If you now open a Live Connection to an existing Power BI dataset in the cloud (or an Analysis Services database in the cloud and/or on-premise), the trained eye will immediately recognize that the "Get Data" button is no longer grayed out and in the modeling tab and in the status bar (bottom right), the option to make changes to this analysis model just connected via Live Connection is offered. Then the confirmation follows that a local model is created by this process, in which the Live Connection is replaced by a Direct Query Connection (this process cannot be undone afterwards for the PBIX file!) and afterwards one makes a selection of the tables of the selected tabular model to be included.

However, "Make changes to this model" is a very misleading term. The tabular model previously integrated via Live Connection - the so-called "Remote Model" - is not changed at all in the following. It remains unchanged in the background and is merely integrated or linked into the local model that has just been created.
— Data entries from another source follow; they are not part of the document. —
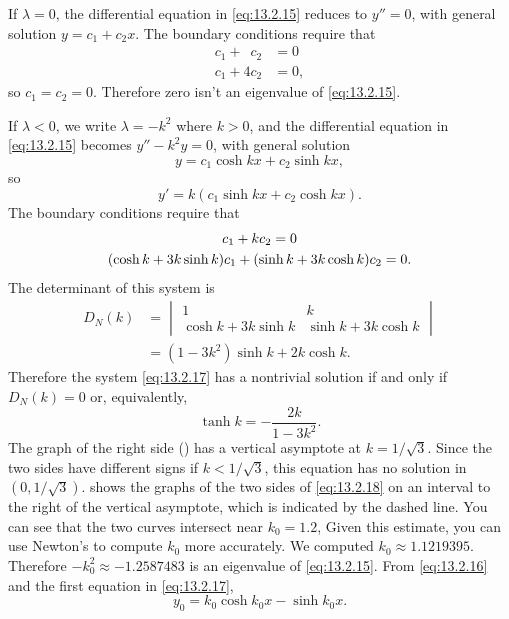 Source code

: \begin{solution}
If $\lambda=0$, the differential equation in \eqref{eq:13.2.15} reduces
to $y''=0$, with general solution $y=c_{1}+c_{2}x$. The boundary conditions
require that
\begin{align*}
c_{1}+\phantom{4}c_{2}&=0\\
c_{1}+4c_{2}&=0,
\end{align*}
so $c_{1}=c_{2}=0$. Therefore zero isn't  an eigenvalue of \eqref{eq:13.2.15}.

If $\lambda<0$,  we write
$\lambda=-k^{2}$ where $k>0$, and the differential equation in
\eqref{eq:13.2.15}   becomes $y''-k^{2}y=0$, with general solution
\begin{equation} \label{eq:13.2.16}
y=c_{1}\cosh kx+c_{2}\sinh kx,
\end{equation}
so
\[
y'=k(c_{1}\sinh kx+c_{2}\cosh kx).
\]
The boundary conditions require that
\begin{gather}
c_{1}+kc_{2}=0\notag\\
(\cosh k+3k\sinh k)c_{1}+(\sinh k+3k\cosh k)c_{2}=0.\label{eq:13.2.17}
\end{gather}
The determinant of this system is
\begin{align*}
D_{N}(k)&=
\begin{vmatrix}1&k\\\cosh k+3k\sinh k&\sinh k+3k \cosh k\end{vmatrix} \\
&= (1-3k^{2})\sinh k+2k \cosh k.
\end{align*}
Therefore the  system \eqref{eq:13.2.17} has a nontrivial solution if and only
if
$D_{N}(k)=0$ or, equivalently,
\begin{equation} \label{eq:13.2.18}
\tanh k=-\frac{2k}{1-3k^{2}}.
\end{equation}
The graph of the right side () has a vertical
asymptote at
$k=1/\sqrt{3}$.
Since the two sides have different signs if $k<1/\sqrt{3}$,  this equation
has no solution in $(0,1/\sqrt{3})$.  shows the
graphs
of the two sides of \eqref{eq:13.2.18} on an interval to the right of the
vertical asymptote, which is indicated by the dashed line. You can see that
the two curves intersect near $k_{0}=1.2$, Given this estimate, you can use
Newton's to compute $k_{0}$  more accurately. We computed $k_{0}\approx
1.1219395$. Therefore $-k_{0}^{2}\approx -1.2587483$ is an eigenvalue of
\eqref{eq:13.2.15}. From \eqref{eq:13.2.16} and the first equation in \eqref{eq:13.2.17},
\[
y_{0}=k_{0}\cosh k_{0}x-\sinh k_{0}x.
\]


\end{solution}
The data of the remote model is also not contained in the local model, but is only physically located in the remote model - e.g. in the data view for the tables of the remote model you only see the text "This table uses Direct Query and cannot be shown". In the following, you only make changes to the Local Model you just created.

If you publish the local model to the service, you will see the dependency on the remote model in the origin view:


In the Local Model it is possible to change certain properties of objects of the Remote Model (e.g. renaming, visibility, etc.), but these are only "cosmetic" corrections that only affect the included objects in the Local Model and do not change the Remote Model. It is not possible to make any real changes to the content of the Remote Model. E.g. no relations in the Remote Model can be deleted or changed, no new relations between Remote Model tables can be created, no DAX definitions of Remote Model measures can be changed, etc.

The Local Model is not used to change the included Remote Model, but to extend it! So, besides new DAX measures (also possible before), e.g. new calculated columns can be added to the Remote Model tables. The most important point for extensions is that in Power BI now other data can be imported into the local model (or connected with Direct Query) via the complete "Get Data" dialog with all possible data sources from relational SQL Server and flat file connections via Web Services up to individual interfaces for SAP, Hadoop, etc., etc.! This information can now be combined with the tables and data of the remote model via relationships and in DAX logics.

Fields of application for composite models

The functionality of the Composite Models probably excites all advanced Microsoft Power BI users and a multitude of interesting use cases for Self-Service BI come to mind (see above).

But be careful! With great power comes great responsibility. It is important to use Composite Models correctly and sensibly right from the start. Marco Russo from sqlbi also warns despite his euphoric announcement of the Composite Models: "However, an easy prediction is that this feature will also be used in the wrong way. Beware of new architectures based on new composite models. I am already scared of diagrams showing tens of data sources fed into a "virtual" semantic model connected to smaller datasets." (cf. sqlbi Artikel). The more you can answer the following questions with "yes", the more likely it is a suitable application area for Self-Service BI using Composite Models. If you are more likely to answer "no" to the following questions, composite models tend to be the wrong choice.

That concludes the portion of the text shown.